Commentary

Despite an intense debate over the last decades, there is no agreement today on the treatment of choice for localized prostate cancer. This is mainly due to the absence of large randomized trials comparing radical prostatectomy and radiation-based approaches. Therefore, clinicians have to rely on retrospective and population-based trials which, due to their nature, comprise a considerable risk of misinterpretation and must be analyzed very carefully [1].

In this regard, a Swiss group performed a population based analysis on treatment outcome after radiotherapy or surgery for prostate cancer in the Geneva region [2], which is, unfortunately, subject to an array of methodological pitfalls and misinterpretations.

This trial is a retrospective observational cohort study on 844 T1–3 prostate cancer patients documented in the Geneva Cancer Registry with a treatment period from 1989 to 1998.

The authors state, that the 5-year overall- and cancer-specific survival rates were almost identical for radiotherapy and prostatectomy but worse for the other treatment options. After ten years, the authors noted, that prostate cancer specific survival was inferior in radiotherapy-only patients when compared to surgery-only patients. No such difference was seen when surgery-only was compared to radiotherapy plus hormonal ablation. Watchful waiting and hormonal treatment only were found to have inferior outcomes.

These conclusions are based on the endpoint "mortality from prostate cancer". Yet, the authors fail to provide a definition for this endpoint, which itself is difficult to assess. It has been shown, that the cause of death in patients with prostate cancer is easily misattributed [3]. Since this aspect, concerning the most important endpoint of the study, is totally ignored by Merglen et al, misinterpretation of the data is due to happen.

Additionally, there are several further shortcomings that limit the value of the current study, most of which concern confounding variables:

First, the Gleason score is missing in 15% of the radiotherapy patients and in only 3% of the surgical patients. Furthermore, the grouping of patients was not based on the Gleason score only, but on a mixture of Gleason score and grading. The result is, that patients with a Gleason of 7 are analyzed in the same group as patients with a Gleason of 10, despite the fact that these scores represent distinct risk populations [4]. Another important predictor for the outcome after treatment is the initial PSA level. Again, there is a severe imbalance with 37% of the radiotherapy patients having PSA levels higher than 20 ng/ml whereas only 27% of the surgical patients had such PSA values. Moreover, there was a difference of 8% in patients with a PSA level above 30 ng/ml in favour of the surgical group. Next, there is the issue of the lymph node status: There is no hint, on how patients in the radiotherapy group have been staged. Resected patients are prone to have had pathological staging, whereas radiotherapy patients probably had computed tomography, which is known to be unreliable in this regard [5, 6]. Thus, another bias is introduced.
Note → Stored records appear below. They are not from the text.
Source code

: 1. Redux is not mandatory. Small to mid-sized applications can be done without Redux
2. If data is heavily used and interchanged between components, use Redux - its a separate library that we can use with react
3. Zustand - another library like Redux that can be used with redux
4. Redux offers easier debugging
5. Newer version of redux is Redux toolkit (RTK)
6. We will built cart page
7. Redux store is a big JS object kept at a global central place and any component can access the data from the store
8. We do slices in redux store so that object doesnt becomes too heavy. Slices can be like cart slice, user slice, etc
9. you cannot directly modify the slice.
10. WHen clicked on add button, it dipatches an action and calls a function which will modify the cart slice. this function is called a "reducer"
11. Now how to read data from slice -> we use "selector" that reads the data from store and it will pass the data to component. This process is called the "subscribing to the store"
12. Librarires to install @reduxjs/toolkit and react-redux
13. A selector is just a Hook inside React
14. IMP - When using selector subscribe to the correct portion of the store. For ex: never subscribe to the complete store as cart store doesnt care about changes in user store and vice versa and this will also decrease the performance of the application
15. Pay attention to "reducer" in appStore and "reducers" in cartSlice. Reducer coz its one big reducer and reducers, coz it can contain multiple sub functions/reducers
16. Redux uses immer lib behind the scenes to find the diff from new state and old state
The authors employed a Cox-regression model to adjust for given imbalances. This model should be able to control for imbalanced confounding factors if the influence of these factors is equally distributed in all subgroups. Although the used Cox model is an adequate statistical tool, it is doubtful whether statistical tools may be of any use to make up for inadequate grouping of risk factors (Gleason) or for a possible systematic clinical understaging of certain patient collectives (N-status in radiotherapy patients). At no point in their paper the authors indicated possible weaknesses of this approach.

Last but not least, the authors completely neglected the importance of adequate dosage for the outcome of radiation-based treatment approaches [79]. In the last 15 years, advances in technical equipment allowed an escalation of the prescribed dose to the level which is standard nowadays. Since the trial by Merglen et al. was done in the late eighties, it is likely that non-optimal radiation doses were applied. Yet, the authors do not provide any data on this aspect. Considering, that study patients with radiotherapy and hormonal ablation show a comparable outcome to surgical patients, the reason could be, that hormonal therapy at least partially compensated for underdosage [10].

In conclusion, the statement issued by Merglen and co-workers that "surgery offers the best chance of long-term prostate-cancer-specific survival in particular for younger patients and patients with poorly differentiated tumours" is not supported by the data presented in their paper. Most of the obvious problems including the effects of radiation dose, clinical vs. pathological staging as well as the attribution of causes of death are not discussed by the authors. The same is true for critical aspects on the discussed issue in the papers that were already mentioned. Additionally, there are data indicating an equivalence of radical prostatectomy and radiotherapy, provided, that an adequate radiation dose is prescribed [1116], a fact, which is neglected in the discussion.

Thus, despite the fact that observational studies are necessary to evaluate the efficacy of surgery vs. radiotherapy in prostate cancer, the paper by Merglen et al. does not add valid information. In addition, we would be highly reluctant to use these data for patient counselling as suggested by the authors "Until clinical trials provide conclusive evidence, physicians and patients should be informed of these results and their limitations".